Stored data:

++++++++++++++++++++

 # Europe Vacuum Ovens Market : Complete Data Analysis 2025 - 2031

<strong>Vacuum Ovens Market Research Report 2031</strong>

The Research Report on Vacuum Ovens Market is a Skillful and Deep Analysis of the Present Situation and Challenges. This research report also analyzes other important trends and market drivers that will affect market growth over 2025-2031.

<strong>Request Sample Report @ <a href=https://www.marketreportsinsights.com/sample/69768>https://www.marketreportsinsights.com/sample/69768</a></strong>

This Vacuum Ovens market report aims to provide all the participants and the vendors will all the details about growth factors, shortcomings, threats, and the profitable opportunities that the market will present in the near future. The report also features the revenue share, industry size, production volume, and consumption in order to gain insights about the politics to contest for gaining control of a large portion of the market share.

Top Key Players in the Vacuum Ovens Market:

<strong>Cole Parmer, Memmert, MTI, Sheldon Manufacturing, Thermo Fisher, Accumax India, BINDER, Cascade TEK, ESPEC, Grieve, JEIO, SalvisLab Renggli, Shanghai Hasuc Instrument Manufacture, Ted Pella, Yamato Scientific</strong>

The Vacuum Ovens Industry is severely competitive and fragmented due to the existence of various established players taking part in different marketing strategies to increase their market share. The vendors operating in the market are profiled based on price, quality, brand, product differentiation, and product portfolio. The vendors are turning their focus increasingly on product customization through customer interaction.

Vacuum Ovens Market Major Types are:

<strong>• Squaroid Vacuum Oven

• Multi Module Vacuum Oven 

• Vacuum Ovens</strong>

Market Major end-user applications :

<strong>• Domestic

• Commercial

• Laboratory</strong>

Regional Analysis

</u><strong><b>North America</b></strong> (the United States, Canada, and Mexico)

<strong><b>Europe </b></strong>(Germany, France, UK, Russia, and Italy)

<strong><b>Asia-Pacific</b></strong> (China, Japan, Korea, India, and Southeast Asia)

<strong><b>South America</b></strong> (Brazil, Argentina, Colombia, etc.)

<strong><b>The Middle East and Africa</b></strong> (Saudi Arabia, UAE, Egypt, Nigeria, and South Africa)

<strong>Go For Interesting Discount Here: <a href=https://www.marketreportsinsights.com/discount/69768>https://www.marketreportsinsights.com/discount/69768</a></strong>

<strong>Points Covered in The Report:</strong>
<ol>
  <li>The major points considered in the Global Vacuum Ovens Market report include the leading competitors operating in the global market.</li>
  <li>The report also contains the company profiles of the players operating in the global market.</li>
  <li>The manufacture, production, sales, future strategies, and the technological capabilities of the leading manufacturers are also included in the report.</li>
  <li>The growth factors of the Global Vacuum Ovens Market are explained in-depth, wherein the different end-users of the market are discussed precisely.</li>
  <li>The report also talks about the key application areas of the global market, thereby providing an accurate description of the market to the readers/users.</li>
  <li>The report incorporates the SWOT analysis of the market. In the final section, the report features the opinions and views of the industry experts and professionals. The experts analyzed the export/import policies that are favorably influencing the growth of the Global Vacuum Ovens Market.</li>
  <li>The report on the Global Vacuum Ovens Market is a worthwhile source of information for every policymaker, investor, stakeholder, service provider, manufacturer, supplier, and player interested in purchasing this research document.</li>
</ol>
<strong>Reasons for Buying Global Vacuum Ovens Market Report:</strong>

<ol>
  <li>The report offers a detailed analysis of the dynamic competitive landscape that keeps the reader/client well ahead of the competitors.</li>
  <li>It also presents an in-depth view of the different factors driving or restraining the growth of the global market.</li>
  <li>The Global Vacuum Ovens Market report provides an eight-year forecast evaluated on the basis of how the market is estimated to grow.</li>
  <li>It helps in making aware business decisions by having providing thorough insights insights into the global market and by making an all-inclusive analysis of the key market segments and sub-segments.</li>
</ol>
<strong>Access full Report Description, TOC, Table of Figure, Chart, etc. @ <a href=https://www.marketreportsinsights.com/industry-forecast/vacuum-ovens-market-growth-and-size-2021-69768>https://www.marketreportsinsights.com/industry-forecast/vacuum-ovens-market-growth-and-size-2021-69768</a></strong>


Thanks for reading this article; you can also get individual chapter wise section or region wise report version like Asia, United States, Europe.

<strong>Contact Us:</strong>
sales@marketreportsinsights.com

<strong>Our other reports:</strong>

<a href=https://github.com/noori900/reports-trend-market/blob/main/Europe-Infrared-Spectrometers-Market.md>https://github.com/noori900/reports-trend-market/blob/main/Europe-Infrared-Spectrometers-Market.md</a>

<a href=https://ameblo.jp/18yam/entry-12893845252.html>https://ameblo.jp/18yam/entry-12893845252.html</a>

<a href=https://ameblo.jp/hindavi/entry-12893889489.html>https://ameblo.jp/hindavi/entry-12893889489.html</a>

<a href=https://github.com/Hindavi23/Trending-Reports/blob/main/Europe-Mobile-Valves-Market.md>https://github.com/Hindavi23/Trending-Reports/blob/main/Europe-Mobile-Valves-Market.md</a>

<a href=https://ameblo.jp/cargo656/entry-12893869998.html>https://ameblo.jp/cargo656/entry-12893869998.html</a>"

++++++++++++++++++++

THE TASK:
Reproduce the entries above in full, exactly as they read.

OUTPUT OF THE EXERCISE:
 # Europe Vacuum Ovens Market : Complete Data Analysis 2025 - 2031

<strong>Vacuum Ovens Market Research Report 2031</strong>

The Research Report on Vacuum Ovens Market is a Skillful and Deep Analysis of the Present Situation and Challenges. This research report also analyzes other important trends and market drivers that will affect market growth over 2025-2031.

<strong>Request Sample Report @ <a href=https://www.marketreportsinsights.com/sample/69768>https://www.marketreportsinsights.com/sample/69768</a></strong>

This Vacuum Ovens market report aims to provide all the participants and the vendors will all the details about growth factors, shortcomings, threats, and the profitable opportunities that the market will present in the near future. The report also features the revenue share, industry size, production volume, and consumption in order to gain insights about the politics to contest for gaining control of a large portion of the market share.

Top Key Players in the Vacuum Ovens Market:

<strong>Cole Parmer, Memmert, MTI, Sheldon Manufacturing, Thermo Fisher, Accumax India, BINDER, Cascade TEK, ESPEC, Grieve, JEIO, SalvisLab Renggli, Shanghai Hasuc Instrument Manufacture, Ted Pella, Yamato Scientific</strong>

The Vacuum Ovens Industry is severely competitive and fragmented due to the existence of various established players taking part in different marketing strategies to increase their market share. The vendors operating in the market are profiled based on price, quality, brand, product differentiation, and product portfolio. The vendors are turning their focus increasingly on product customization through customer interaction.

Vacuum Ovens Market Major Types are:

<strong>• Squaroid Vacuum Oven

• Multi Module Vacuum Oven 

• Vacuum Ovens</strong>

Market Major end-user applications :

<strong>• Domestic

• Commercial

• Laboratory</strong>

Regional Analysis

</u><strong><b>North America</b></strong> (the United States, Canada, and Mexico)

<strong><b>Europe </b></strong>(Germany, France, UK, Russia, and Italy)

<strong><b>Asia-Pacific</b></strong> (China, Japan, Korea, India, and Southeast Asia)

<strong><b>South America</b></strong> (Brazil, Argentina, Colombia, etc.)

<strong><b>The Middle East and Africa</b></strong> (Saudi Arabia, UAE, Egypt, Nigeria, and South Africa)

<strong>Go For Interesting Discount Here: <a href=https://www.marketreportsinsights.com/discount/69768>https://www.marketreportsinsights.com/discount/69768</a></strong>

<strong>Points Covered in The Report:</strong>
<ol>
  <li>The major points considered in the Global Vacuum Ovens Market report include the leading competitors operating in the global market.</li>
  <li>The report also contains the company profiles of the players operating in the global market.</li>
  <li>The manufacture, production, sales, future strategies, and the technological capabilities of the leading manufacturers are also included in the report.</li>
  <li>The growth factors of the Global Vacuum Ovens Market are explained in-depth, wherein the different end-users of the market are discussed precisely.</li>
  <li>The report also talks about the key application areas of the global market, thereby providing an accurate description of the market to the readers/users.</li>
  <li>The report incorporates the SWOT analysis of the market. In the final section, the report features the opinions and views of the industry experts and professionals. The experts analyzed the export/import policies that are favorably influencing the growth of the Global Vacuum Ovens Market.</li>
  <li>The report on the Global Vacuum Ovens Market is a worthwhile source of information for every policymaker, investor, stakeholder, service provider, manufacturer, supplier, and player interested in purchasing this research document.</li>
</ol>
<strong>Reasons for Buying Global Vacuum Ovens Market Report:</strong>

<ol>
  <li>The report offers a detailed analysis of the dynamic competitive landscape that keeps the reader/client well ahead of the competitors.</li>
  <li>It also presents an in-depth view of the different factors driving or restraining the growth of the global market.</li>
  <li>The Global Vacuum Ovens Market report provides an eight-year forecast evaluated on the basis of how the market is estimated to grow.</li>
  <li>It helps in making aware business decisions by having providing thorough insights insights into the global market and by making an all-inclusive analysis of the key market segments and sub-segments.</li>
</ol>
<strong>Access full Report Description, TOC, Table of Figure, Chart, etc. @ <a href=https://www.marketreportsinsights.com/industry-forecast/vacuum-ovens-market-growth-and-size-2021-69768>https://www.marketreportsinsights.com/industry-forecast/vacuum-ovens-market-growth-and-size-2021-69768</a></strong>


Thanks for reading this article; you can also get individual chapter wise section or region wise report version like Asia, United States, Europe.

<strong>Contact Us:</strong>
sales@marketreportsinsights.com

<strong>Our other reports:</strong>

<a href=https://github.com/noori900/reports-trend-market/blob/main/Europe-Infrared-Spectrometers-Market.md>https://github.com/noori900/reports-trend-market/blob/main/Europe-Infrared-Spectrometers-Market.md</a>

<a href=https://ameblo.jp/18yam/entry-12893845252.html>https://ameblo.jp/18yam/entry-12893845252.html</a>

<a href=https://ameblo.jp/hindavi/entry-12893889489.html>https://ameblo.jp/hindavi/entry-12893889489.html</a>

<a href=https://github.com/Hindavi23/Trending-Reports/blob/main/Europe-Mobile-Valves-Market.md>https://github.com/Hindavi23/Trending-Reports/blob/main/Europe-Mobile-Valves-Market.md</a>

<a href=https://ameblo.jp/cargo656/entry-12893869998.html>https://ameblo.jp/cargo656/entry-12893869998.html</a>"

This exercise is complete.